___ EXCERPTED DATA

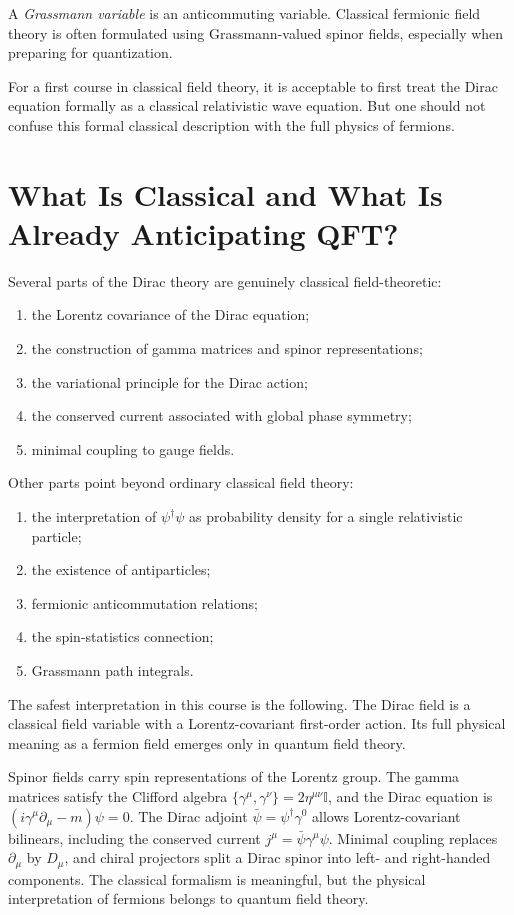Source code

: \begin{definitionbox}
A \emph{Grassmann variable} is an anticommuting variable. Classical fermionic
field theory is often formulated using Grassmann-valued spinor fields, especially
when preparing for quantization.
\end{definitionbox}

For a first course in classical field theory, it is acceptable to first treat the
Dirac equation formally as a classical relativistic wave equation. But one should
not confuse this formal classical description with the full physics of fermions.

\section{What Is Classical and What Is Already Anticipating QFT?}

Several parts of the Dirac theory are genuinely classical field-theoretic:
\begin{enumerate}
    \item the Lorentz covariance of the Dirac equation;
    \item the construction of gamma matrices and spinor representations;
    \item the variational principle for the Dirac action;
    \item the conserved current associated with global phase symmetry;
    \item minimal coupling to gauge fields.
\end{enumerate}

Other parts point beyond ordinary classical field theory:
\begin{enumerate}
    \item the interpretation of \(\psi^\dagger\psi\) as probability density for a
    single relativistic particle;
    \item the existence of antiparticles;
    \item fermionic anticommutation relations;
    \item the spin-statistics connection;
    \item Grassmann path integrals.
\end{enumerate}

The safest interpretation in this course is the following. The Dirac field is a
classical field variable with a Lorentz-covariant first-order action. Its full
physical meaning as a fermion field emerges only in quantum field theory.

\begin{summarybox}
Spinor fields carry spin representations of the Lorentz group. The gamma
matrices satisfy the Clifford algebra
\(\{\gamma^\mu,\gamma^\nu\}=2\eta^{\mu\nu}\mathbb{I}\), and the Dirac equation is
\((i\gamma^\mu\partial_\mu-m)\psi=0\). The Dirac adjoint
\(\bar\psi=\psi^\dagger\gamma^0\) allows Lorentz-covariant bilinears, including
the conserved current \(j^\mu=\bar\psi\gamma^\mu\psi\). Minimal coupling replaces
\(\partial_\mu\) by \(D_\mu\), and chiral projectors split a Dirac spinor into
left- and right-handed components. The classical formalism is meaningful, but
the physical interpretation of fermions belongs to quantum field theory.
\end{summarybox}
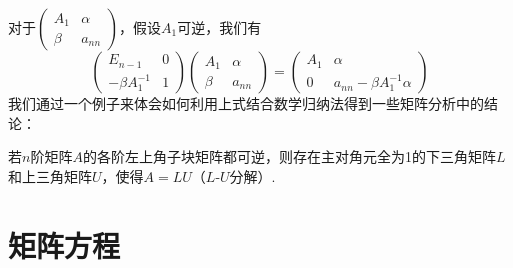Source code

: 对于$\begin{pmatrix}
        A_1 & \alpha \\ \beta & a_{nn}
    \end{pmatrix}$，假设$A_1$可逆，我们有
\[\begin{pmatrix}
        E_{n-1} & 0 \\ -\beta A_1^{-1} & 1
    \end{pmatrix}\begin{pmatrix}
        A_1 & \alpha \\ \beta & a_{nn}
    \end{pmatrix}=\begin{pmatrix}
        A_1 & \alpha \\ 0 & a_{nn}-\beta A_1^{-1}\alpha
    \end{pmatrix}\]
我们通过一个例子来体会如何利用上式结合数学归纳法得到一些矩阵分析中的结论：
\begin{example}
    若$n$阶矩阵$A$的各阶左上角子块矩阵都可逆，则存在主对角元全为1的下三角矩阵$L$和上三角矩阵$U$，使得$A=LU$（$L$-$U$分解）.
\end{example}

\begin{solution}

\end{solution}

\section{矩阵方程}

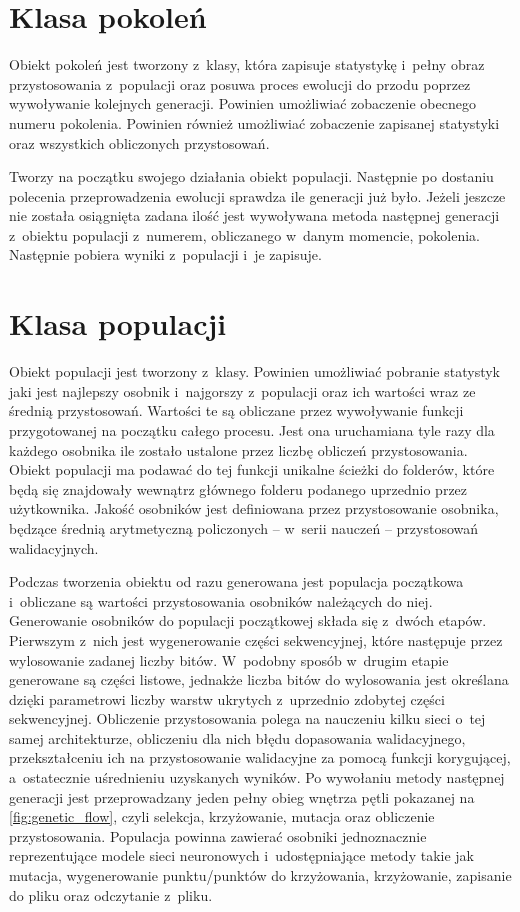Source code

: \section{Klasa pokoleń}
\label{sec:generations_class}
Obiekt pokoleń jest tworzony z~klasy,
która zapisuje statystykę i~pełny obraz
przystosowania z~populacji
oraz posuwa proces ewolucji do przodu
poprzez wywoływanie kolejnych generacji.
Powinien umożliwiać zobaczenie obecnego numeru pokolenia.
Powinien również umożliwiać zobaczenie zapisanej
statystyki oraz wszystkich obliczonych przystosowań.

Tworzy na początku swojego działania obiekt populacji.
Następnie po dostaniu polecenia przeprowadzenia
ewolucji sprawdza ile generacji już było.
Jeżeli jeszcze nie została osiągnięta zadana ilość
jest wywoływana metoda następnej generacji
z~obiektu populacji z~numerem,
obliczanego w~danym momencie, pokolenia.
Następnie pobiera wyniki z~populacji i~je zapisuje.

\section{Klasa populacji}
\label{sec:population_class}
Obiekt populacji jest tworzony z~klasy.
Powinien umożliwiać pobranie statystyk jaki
jest najlepszy osobnik i~najgorszy z~populacji
oraz ich wartości wraz ze średnią przystosowań.
Wartości te są obliczane przez wywoływanie
funkcji przygotowanej na początku całego procesu.
Jest ona uruchamiana tyle razy dla każdego osobnika
ile zostało ustalone przez liczbę obliczeń przystosowania.
Obiekt populacji ma podawać do tej
funkcji unikalne ścieżki do folderów,
które będą się znajdowały wewnątrz głównego
folderu podanego uprzednio przez użytkownika.
Jakość osobników jest definiowana
przez przystosowanie osobnika,
będzące średnią arytmetyczną policzonych
-- w~serii nauczeń -- przystosowań walidacyjnych.

Podczas tworzenia obiektu od razu generowana
jest populacja początkowa i~obliczane są wartości
przystosowania osobników należących do niej.
Generowanie osobników do populacji
początkowej składa się z~dwóch etapów.
Pierwszym z~nich jest wygenerowanie części sekwencyjnej,
które następuje przez wylosowanie zadanej liczby bitów.
W~podobny sposób w~drugim etapie
generowane są części listowe,
jednakże liczba bitów do wylosowania jest
określana dzięki parametrowi liczby warstw
ukrytych z~uprzednio zdobytej części sekwencyjnej.
Obliczenie przystosowania polega na nauczeniu
kilku sieci o~tej samej architekturze,
obliczeniu dla nich błędu dopasowania walidacyjnego,
przekształceniu ich na przystosowanie walidacyjne
za pomocą funkcji korygującej,
a~ostatecznie uśrednieniu uzyskanych wyników.
Po wywołaniu metody następnej generacji
jest przeprowadzany jeden pełny obieg
wnętrza pętli pokazanej
na \cref{fig:genetic_flow},
czyli selekcja, krzyżowanie,
mutacja oraz obliczenie przystosowania.
Populacja powinna zawierać osobniki jednoznacznie
reprezentujące modele sieci neuronowych
i~udostępniające metody takie jak mutacja,
wygenerowanie punktu/punktów do krzyżowania,
krzyżowanie, zapisanie do pliku
oraz odczytanie z~pliku.

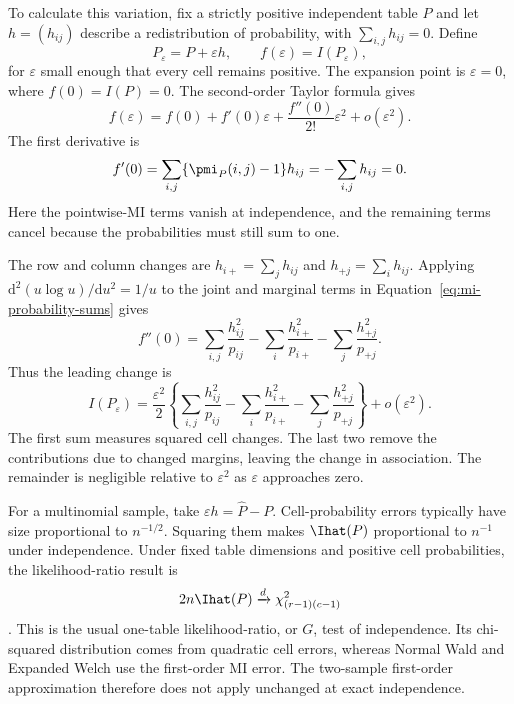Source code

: To calculate this variation, fix a strictly positive independent table
\(P\) and let \(h=(h_{ij})\) describe a redistribution of probability,
with \(\sum_{i,j}h_{ij}=0\). Define
\begin{equation}
 P_\varepsilon=P+\varepsilon h,
 \qquad f(\varepsilon)=I(P_\varepsilon),
\end{equation}
for \(\varepsilon\) small enough that every cell remains positive.
The expansion point is \(\varepsilon=0\), where \(f(0)=I(P)=0\).
The second-order Taylor formula gives
\begin{equation}
 f(\varepsilon)
 =f(0)+f'(0)\varepsilon+\frac{f''(0)}{2!}\varepsilon^2
  +o(\varepsilon^2).
\end{equation}
The first derivative is
\begin{equation}
 f'(0)=\sum_{i,j}\{\pmi_P(i,j)-1\}h_{ij}
       =-\sum_{i,j}h_{ij}=0.
\end{equation}
Here the pointwise-MI terms vanish at independence, and the remaining
terms cancel because the probabilities must still sum to one.

The row and column changes are \(h_{i+}=\sum_jh_{ij}\) and
\(h_{+j}=\sum_ih_{ij}\). Applying
\(\mathrm d^2(u\log u)/\mathrm du^2=1/u\) to the joint and marginal
terms in Equation~\eqref{eq:mi-probability-sums} gives
\begin{equation}
 f''(0)=\sum_{i,j}\frac{h_{ij}^2}{p_{ij}}
        -\sum_i\frac{h_{i+}^2}{p_{i+}}
        -\sum_j\frac{h_{+j}^2}{p_{+j}}.
\end{equation}
Thus the leading change is
\begin{equation}
 I(P_\varepsilon)
 =\frac{\varepsilon^2}{2}
  \left\{\sum_{i,j}\frac{h_{ij}^2}{p_{ij}}
        -\sum_i\frac{h_{i+}^2}{p_{i+}}
        -\sum_j\frac{h_{+j}^2}{p_{+j}}\right\}
  +o(\varepsilon^2).
 \label{eq:appendix-mi-second-order}
\end{equation}
The first sum measures squared cell changes. The last two remove the
contributions due to changed margins, leaving the change in association.
The remainder is negligible relative to \(\varepsilon^2\) as
\(\varepsilon\) approaches zero.

For a multinomial sample, take \(\varepsilon h=\widehat P-P\).
Cell-probability errors typically have size proportional to \(n^{-1/2}\).
Squaring them makes \(\Ihat(P)\) proportional to \(n^{-1}\) under
independence. Under fixed table dimensions and positive cell probabilities,
the likelihood-ratio result is
\begin{equation}
 2n\Ihat(P)\xrightarrow{d}\chi^2_{(r-1)(c-1)}
 \label{eq:independence-chi-squared}
\end{equation}
\citep{wilks1938,brillinger2004}. This is the usual one-table likelihood-ratio,
or \(G\), test of independence. Its chi-squared distribution comes from
quadratic cell errors, whereas Normal Wald and Expanded Welch use the
first-order MI error. The two-sample first-order approximation therefore
does not apply unchanged at exact independence.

______

→ **WORK ORDER**: Copy every line from the entries that contains the word "Grassmann".

→ **RESULT OF THE EXERCISE**:
A \emph{Grassmann variable} is an anticommuting variable. Classical fermionic
field theory is often formulated using Grassmann-valued spinor fields, especially
    \item Grassmann path integrals.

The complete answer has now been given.